>>>
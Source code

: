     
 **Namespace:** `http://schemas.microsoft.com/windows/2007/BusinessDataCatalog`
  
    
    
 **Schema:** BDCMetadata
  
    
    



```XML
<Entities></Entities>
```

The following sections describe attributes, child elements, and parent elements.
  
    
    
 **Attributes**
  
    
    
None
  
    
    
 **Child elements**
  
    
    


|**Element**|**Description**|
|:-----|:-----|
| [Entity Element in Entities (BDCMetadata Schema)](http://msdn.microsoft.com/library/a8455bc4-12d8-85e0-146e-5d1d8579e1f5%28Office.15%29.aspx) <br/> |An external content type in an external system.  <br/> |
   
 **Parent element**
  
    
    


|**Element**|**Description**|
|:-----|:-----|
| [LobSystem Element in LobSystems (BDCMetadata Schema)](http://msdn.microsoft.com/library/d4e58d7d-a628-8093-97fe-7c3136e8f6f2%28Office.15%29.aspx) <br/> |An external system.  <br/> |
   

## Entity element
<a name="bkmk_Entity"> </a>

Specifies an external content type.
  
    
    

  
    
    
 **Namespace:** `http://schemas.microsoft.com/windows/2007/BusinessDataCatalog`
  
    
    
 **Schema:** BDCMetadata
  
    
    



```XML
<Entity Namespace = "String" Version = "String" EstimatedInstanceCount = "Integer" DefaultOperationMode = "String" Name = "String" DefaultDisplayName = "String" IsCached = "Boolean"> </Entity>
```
<<<
## [Instructions to follow]
Retype the lines from the one containing "The following sections" through the last line of the records. Leave out everything else.

## [Output]
The following sections describe attributes, child elements, and parent elements.
  
    
    
 **Attributes**
  
    
    
None
  
    
    
 **Child elements**
  
    
    


|**Element**|**Description**|
|:-----|:-----|
| [Entity Element in Entities (BDCMetadata Schema)](http://msdn.microsoft.com/library/a8455bc4-12d8-85e0-146e-5d1d8579e1f5%28Office.15%29.aspx) <br/> |An external content type in an external system.  <br/> |
   
 **Parent element**
  
    
    


|**Element**|**Description**|
|:-----|:-----|
| [LobSystem Element in LobSystems (BDCMetadata Schema)](http://msdn.microsoft.com/library/d4e58d7d-a628-8093-97fe-7c3136e8f6f2%28Office.15%29.aspx) <br/> |An external system.  <br/> |
   

## Entity element
<a name="bkmk_Entity"> </a>

Specifies an external content type.
  
    
    

  
    
    
 **Namespace:** `http://schemas.microsoft.com/windows/2007/BusinessDataCatalog`
  
    
    
 **Schema:** BDCMetadata
  
    
    



```XML
<Entity Namespace = "String" Version = "String" EstimatedInstanceCount = "Integer" DefaultOperationMode = "String" Name = "String" DefaultDisplayName = "String" IsCached = "Boolean"> </Entity>
```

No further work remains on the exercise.